老实说,《隐形的翅膀》写得异常艰难、困苦、疲惫,几度萌生放弃的念头。文本断断续续写了三个年头,四十易其稿,仅推倒重来就达十次之多,初略估算,形成的废文字超过了百万。
其实,笔者业余创作已有好些年头了,被文友称作 “快枪手”,曾有过三个月创作出二十八万字长篇小说的记录,参加全国性文学原创赛事,从万多部作品中脱颖而出,获得前八名,却被区区三万字左右的中篇小说创作绊住了手脚,且完全彻底犯难了,难得几乎无所适从。
当初,基于是官场小说的认知,写了县委办公室秘书毕涛在仕途与爱情上的困惑和挣扎,题为《推手》,写得缠绵悱恻,跌宕起伏,人物血肉丰满,发在市级内部刊物头条,收获了一些褒誉。搁了一段时间后拿出来看了看,感觉味道索然,文本雕琢痕迹明显,生活的断面被传奇化、庸俗化了,弥漫着低俗黯淡的气息,一番纠结之后便着手修改。
没料想这是颠覆性的大改大造,甚至是痛彻心扉,杀戮式的自我折磨,写了删,改了再删,辛辛苦苦,挑灯夜战写了几万字,感觉不满意,咔嚓一剪刀下去,剪得屏幕一片空白,如此反反复复,折腾了很长一段时间,几乎把自己折腾得精疲力竭了,可仍然没折腾出打动自己的文字来。这期间,一些好朋友给出不少主意,有位旅居海南的同乡老作家三天两头来电话交流,但终究难同笔者产生共鸣。忽然有一天听音乐,被一首低回婉转的《隐形的翅膀》触发了灵感,立刻打开电脑,行云流水般写了起来,创作了同名小说。

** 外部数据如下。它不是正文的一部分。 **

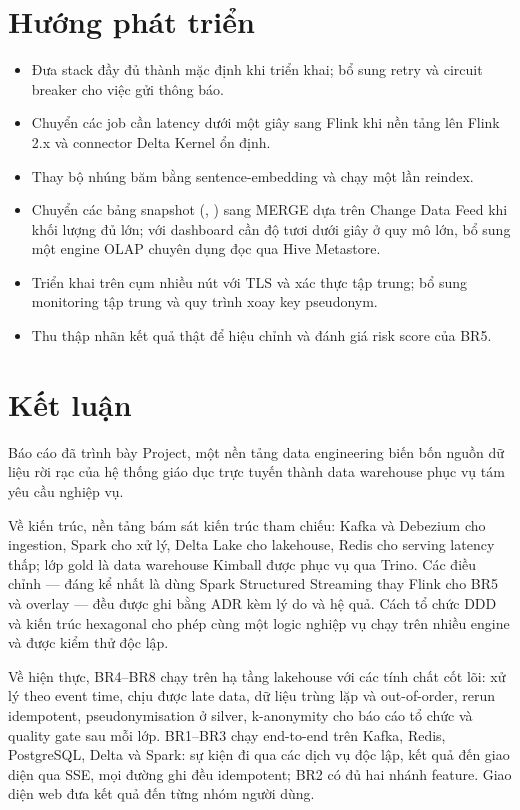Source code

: \section{Hướng phát triển}

\begin{itemize}
  \item Đưa stack đầy đủ thành mặc định khi triển khai; bổ sung retry và circuit breaker cho việc gửi thông báo.
  \item Chuyển các job cần latency dưới một giây sang Flink khi nền tảng lên Flink 2.x và connector Delta Kernel ổn định.
  \item Thay bộ nhúng băm bằng sentence-embedding và chạy một lần reindex.
  \item Chuyển các bảng snapshot (, ) sang MERGE dựa trên Change Data Feed khi khối lượng đủ lớn; với dashboard cần độ tươi dưới giây ở quy mô lớn, bổ sung một engine OLAP chuyên dụng đọc qua Hive Metastore.
  \item Triển khai trên cụm nhiều nút với TLS và xác thực tập trung; bổ sung monitoring tập trung và quy trình xoay key pseudonym.
  \item Thu thập nhãn kết quả thật để hiệu chỉnh và đánh giá risk score của BR5.
\end{itemize}

\section{Kết luận}
\label{chap:conclusion}

Báo cáo đã trình bày Project, một nền tảng data engineering biến bốn nguồn dữ liệu rời rạc của hệ thống giáo dục trực tuyến thành data warehouse phục vụ tám yêu cầu nghiệp vụ.

Về kiến trúc, nền tảng bám sát kiến trúc tham chiếu: Kafka và Debezium cho ingestion, Spark cho xử lý, Delta Lake cho lakehouse, Redis cho serving latency thấp; lớp gold là data warehouse Kimball được phục vụ qua Trino. Các điều chỉnh --- đáng kể nhất là dùng Spark Structured Streaming thay Flink cho BR5 và overlay --- đều được ghi bằng ADR kèm lý do và hệ quả. Cách tổ chức DDD và kiến trúc hexagonal cho phép cùng một logic nghiệp vụ chạy trên nhiều engine và được kiểm thử độc lập.

Về hiện thực, BR4--BR8 chạy trên hạ tầng lakehouse với các tính chất cốt lõi: xử lý theo event time, chịu được late data, dữ liệu trùng lặp và out-of-order, rerun idempotent, pseudonymisation ở silver, k-anonymity cho báo cáo tổ chức và quality gate sau mỗi lớp. BR1--BR3 chạy end-to-end trên Kafka, Redis, PostgreSQL, Delta và Spark: sự kiện đi qua các dịch vụ độc lập, kết quả đến giao diện qua SSE, mọi đường ghi đều idempotent; BR2 có đủ hai nhánh feature. Giao diện web đưa kết quả đến từng nhóm người dùng.

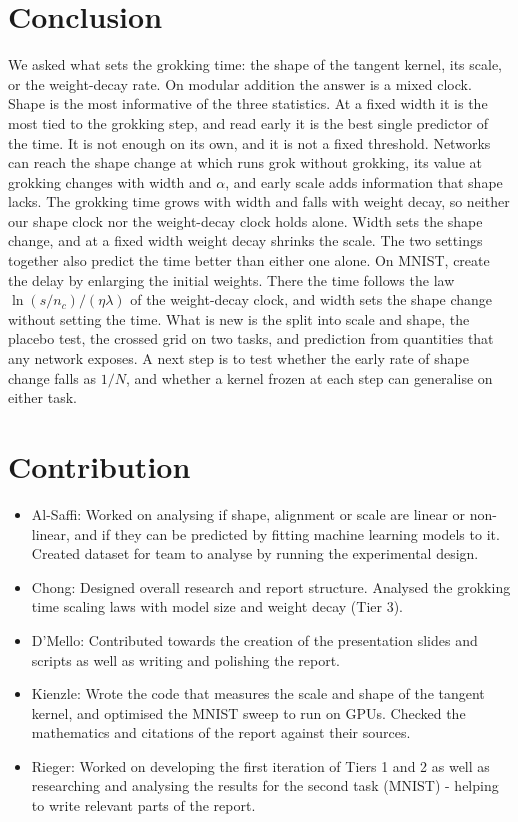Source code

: \documentclass[a4paper,11pt]{article} %
\begin{document}
\section{Conclusion}\label{sec:conclusion}

We asked what sets the grokking time: the shape of the tangent kernel, its
scale, or the weight-decay rate. On modular addition the answer is a mixed
clock. Shape is the most informative of the three statistics. At a fixed width
it is the most tied to the grokking step, and read early it is the best single
predictor of the time. It is not enough on its own, and it is not a fixed
threshold. Networks can reach the shape change at which runs grok without
grokking, its value at grokking changes with width and $\alpha$, and early
scale adds information that shape lacks. The grokking time grows with
width and falls with weight
decay, so neither our shape clock nor the weight-decay clock holds alone. Width
sets the shape change, and at a fixed width weight decay shrinks the scale.
The two settings together also predict the time better than either one alone.
On MNIST, \citet{liuOmnigrokGrokkingAlgorithmic2023} create the delay by
enlarging the initial weights. There the time follows the law
\(\ln(s/n_c)/(\eta\lambda)\) of the weight-decay clock, and width sets the
shape change without setting the time. What is new is the
split into scale and shape, the placebo test,
the crossed grid on two tasks, and prediction from quantities that any network
exposes. A next step is to test whether the early rate of shape change falls as
$1/N$, and whether a kernel frozen at each step can generalise on either task.

\section*{Contribution}

\begin{itemize}
  \item Al-Saffi: Worked on analysing if shape, alignment or scale
    are linear or non-linear, and if they can be predicted by fitting
    machine learning models to it. Created dataset for team to
    analyse by running the experimental design.
  \item Chong: Designed overall research and report structure. Analysed the grokking time scaling laws with model size and weight decay (Tier 3). 
  \item D'Mello: Contributed towards the creation of the presentation slides and scripts as well as writing and polishing the report.
  \item Kienzle: Wrote the code that measures the scale and shape of the tangent kernel, and optimised the MNIST sweep to run on GPUs. Checked the mathematics and citations of the report against their sources. 
  \item Rieger: Worked on developing the first iteration of Tiers 1 and 2 as well as researching and analysing the results for the second task (MNIST) - helping to write relevant parts of the report.
\end{itemize}
\end{document}

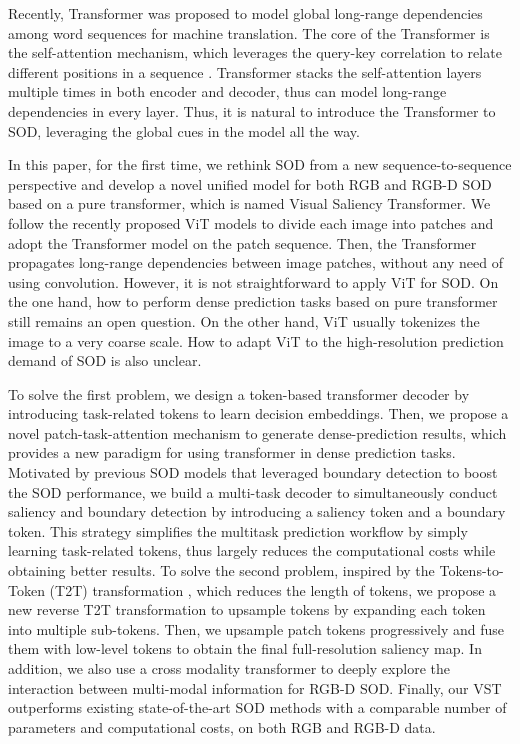 \documentclass[10pt,twocolumn,letterpaper]{article}
\begin{document}
Recently, Transformer \cite{vaswani2017attention} was proposed to model global long-range dependencies among word sequences for machine translation. The core of the Transformer is the self-attention mechanism, which leverages the query-key correlation to relate different positions in a sequence \cite{vaswani2017attention}. Transformer stacks the self-attention layers multiple times in both encoder and decoder, thus can model long-range dependencies in every layer.
Thus, it is natural to introduce the Transformer to SOD, leveraging the global cues in the model all the way.

In this paper, for the first time, we rethink SOD from a new sequence-to-sequence perspective and develop a novel unified model for both RGB and RGB-D SOD based on a pure transformer, which is named Visual Saliency Transformer.
We follow the recently proposed ViT models \cite{dosovitskiy2020image,yuan2021tokens} to divide each image into patches and adopt the Transformer model on the patch sequence. Then, the Transformer
propagates long-range dependencies between image patches, without any need of using convolution.
However, it is not straightforward to apply ViT for SOD. On the one hand, how to perform dense prediction tasks based on pure transformer still remains an open question. On the other hand, ViT usually tokenizes the image to a very coarse scale. How to adapt ViT to the high-resolution prediction demand of SOD is also unclear.

To solve the first problem, we design a token-based transformer decoder by introducing task-related tokens to learn decision embeddings. Then, we propose a novel patch-task-attention mechanism to generate dense-prediction results, which provides a new paradigm for using transformer in dense prediction tasks. Motivated by previous SOD models \cite{zhao2019EGNet,Zhou2020ITSD,zhang2020select,Wei2020CoNet} that leveraged boundary detection to boost the SOD performance, we build a multi-task decoder to simultaneously conduct saliency and boundary detection by introducing a saliency token and a boundary token. This strategy simplifies the multitask prediction workflow by simply learning task-related tokens, thus largely reduces the computational costs while obtaining better results. To solve the second problem, inspired by the Tokens-to-Token (T2T) transformation \cite{yuan2021tokens}, which reduces the length of tokens, we propose a new reverse T2T transformation to upsample tokens by expanding each token into multiple sub-tokens. Then, we upsample patch tokens progressively and fuse them with low-level tokens to obtain the final full-resolution saliency map.
In addition,
we also use a cross modality transformer to deeply explore the interaction between multi-modal information for RGB-D SOD. Finally, our VST outperforms existing state-of-the-art SOD methods with a comparable number of parameters and computational costs, on both RGB and RGB-D data.
\end{document}
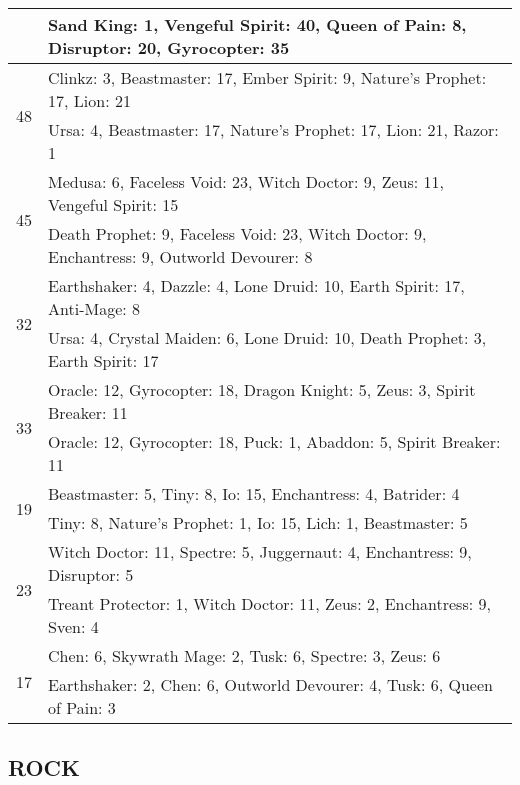 \documentclass[result.tex]{subfiles}
\begin{document}
\begin{table}[H]
\begin{tabular}{ | c | p{12.5cm} | }
    & Sand King: 1, Vengeful Spirit: 40, Queen of Pain: 8, Disruptor: 20, Gyrocopter: 35 \\
    \hline
    \multirow{2}{*}{48}
    & Clinkz: 3, Beastmaster: 17, Ember Spirit: 9, Nature's Prophet: 17, Lion: 21 \\
    & Ursa: 4, Beastmaster: 17, Nature's Prophet: 17, Lion: 21, Razor: 1 \\
    \hline
    \multirow{2}{*}{45}
    & Medusa: 6, Faceless Void: 23, Witch Doctor: 9, Zeus: 11, Vengeful Spirit: 15 \\
    & Death Prophet: 9, Faceless Void: 23, Witch Doctor: 9, Enchantress: 9, Outworld Devourer: 8 \\
    \hline
    \multirow{2}{*}{32}
    & Earthshaker: 4, Dazzle: 4, Lone Druid: 10, Earth Spirit: 17, Anti-Mage: 8 \\
    & Ursa: 4, Crystal Maiden: 6, Lone Druid: 10, Death Prophet: 3, Earth Spirit: 17 \\
    \hline
    \multirow{2}{*}{33}
    & Oracle: 12, Gyrocopter: 18, Dragon Knight: 5, Zeus: 3, Spirit Breaker: 11 \\
    & Oracle: 12, Gyrocopter: 18, Puck: 1, Abaddon: 5, Spirit Breaker: 11 \\
    \hline
    \multirow{2}{*}{19}
    & Beastmaster: 5, Tiny: 8, Io: 15, Enchantress: 4, Batrider: 4 \\
    & Tiny: 8, Nature's Prophet: 1, Io: 15, Lich: 1, Beastmaster: 5 \\
    \hline
    \multirow{2}{*}{23}
    & Witch Doctor: 11, Spectre: 5, Juggernaut: 4, Enchantress: 9, Disruptor: 5 \\
    & Treant Protector: 1, Witch Doctor: 11, Zeus: 2, Enchantress: 9, Sven: 4 \\
    \hline
    \multirow{2}{*}{17}
    & Chen: 6, Skywrath Mage: 2, Tusk: 6, Spectre: 3, Zeus: 6 \\
    & Earthshaker: 2, Chen: 6, Outworld Devourer: 4, Tusk: 6, Queen of Pain: 3 \\
    \hline
  \end{tabular}
  \caption{}
  \label{}
\end{table}

\newpage

\subsection*{ROCK}
\end{document}
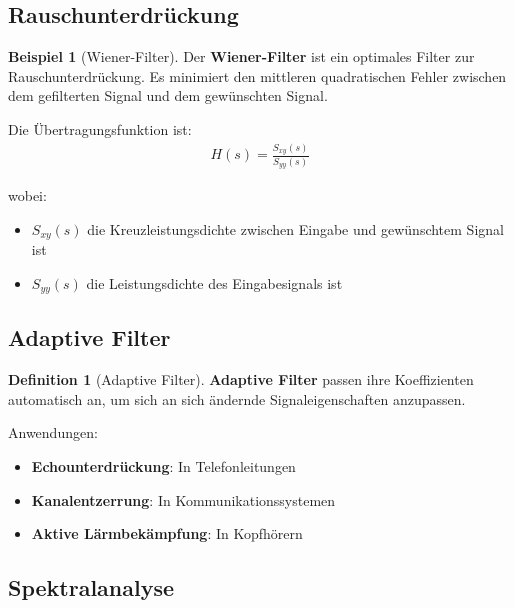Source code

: ﻿\documentclass[a4paper,12pt]{report}
\theoremstyle{definition}
\newtheorem{definition}{Definition}
\newtheorem{beispiel}{Beispiel}
\begin{document}
	\subsection{Rauschunterdrückung}
	
	\begin{beispiel}[Wiener-Filter]
		Der \textbf{Wiener-Filter} ist ein optimales Filter zur Rauschunterdrückung. Es minimiert den mittleren quadratischen Fehler zwischen dem gefilterten Signal und dem gewünschten Signal.
		
		Die Übertragungsfunktion ist:
		\begin{align}
			H(s) = \frac{S_{xy}(s)}{S_{yy}(s)}
		\end{align}
		
		wobei:
		\begin{itemize}
			\item[-] $S_{xy}(s)$ die Kreuzleistungsdichte zwischen Eingabe und gewünschtem Signal ist
			\item[-] $S_{yy}(s)$ die Leistungsdichte des Eingabesignals ist
		\end{itemize}
	\end{beispiel}
	
	\subsection{Adaptive Filter}
	
	\begin{definition}[Adaptive Filter]
		\textbf{Adaptive Filter} passen ihre Koeffizienten automatisch an, um sich an sich ändernde Signaleigenschaften anzupassen.
		
		Anwendungen:
		\begin{itemize}
			\item[-] \textbf{Echounterdrückung}: In Telefonleitungen
			\item[-] \textbf{Kanalentzerrung}: In Kommunikationssystemen
			\item[-] \textbf{Aktive Lärmbekämpfung}: In Kopfhörern
		\end{itemize}
	\end{definition}
	
	\subsection{Spektralanalyse}
	
\end{document}
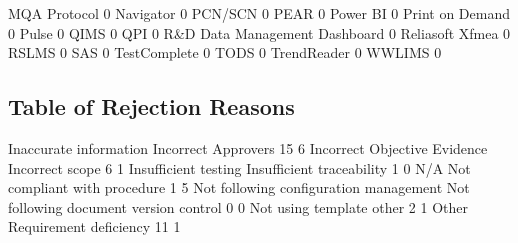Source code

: \documentclass{article}
\begin{document}
\begin{Schunk}
\begin{Soutput}
  MQA Protocol                                                            0
  Navigator                                                               0
  PCN/SCN                                                                 0
  PEAR                                                                    0
  Power BI                                                                0
  Print on Demand                                                         0
  Pulse                                                                   0
  QIMS                                                                    0
  QPI                                                                     0
  R&D Data Management Dashboard                                           0
  Reliasoft Xfmea                                                         0
  RSLMS                                                                   0
  SAS                                                                     0
  TestComplete                                                            0
  TODS                                                                    0
  TrendReader                                                             0
  WWLIMS                                                                  0
\end{Soutput}
\end{Schunk}

\subsection{Table of Rejection Reasons}
\begin{Schunk}
\begin{Soutput}
                Inaccurate information                    Incorrect Approvers 
                                    15                                      6 
          Incorrect Objective Evidence                        Incorrect scope 
                                     6                                      1 
                  Insufficient testing              Insufficient traceability 
                                     1                                      0 
                                   N/A           Not compliant with procedure 
                                     1                                      5 
Not following configuration management Not following document version control 
                                     0                                      0 
                    Not using template                                  other 
                                     2                                      1 
                                 Other                 Requirement deficiency 
                                    11                                      1 
\end{Soutput}
\end{Schunk}
\end{document}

毫不夸张地说,创作《隐形的翅膀》是笔者人格和生命的一次大体验,真正理会到什么是大爱,什么是真情,什么是仁与义。作品写了大学校长蓝尧——“精神教父”,县委书记鲁伊——生身父亲,山里人毕老大——养父三种不同的父爱,通过毕老大这一艺术形象塑造,淋漓尽致地诠释了爱与仁的真义,展示了超越血肉关系的父爱的纯美和伟大。毕老大只是个普通山民,不懂什么大道理,可骨子里承继着老祖宗的真诚、善良和淳朴,他用一辈子的心血疼爱养子,给予毕涛的父爱炽烈如焰。然而,当这份父爱遭遇亲情碰撞的时候,经过激烈的思想斗争后,他毅然揭开事实真相,要将这份爱还回去,还给毕涛的生身父亲,弥留之际,拼了最后一丝气力逼毕涛去认鲁伊。作品中毕老大的人性纯美还不只这些,他对绮儿那份情爱,尽管笔者只用了素描,但写出了情感的醇厚,悲怆,凄美,崇高,催人泪下。
人性之美是任何阶层、任何时代都不可或缺的。泰戈尔说:“生于夏花之绚烂,死于秋叶之静美。”笔者倒以为这是对毕老大人性之美的一方映照。倘若读者也能认同的话,几年来煞费苦心的孕育,想必也就真值了。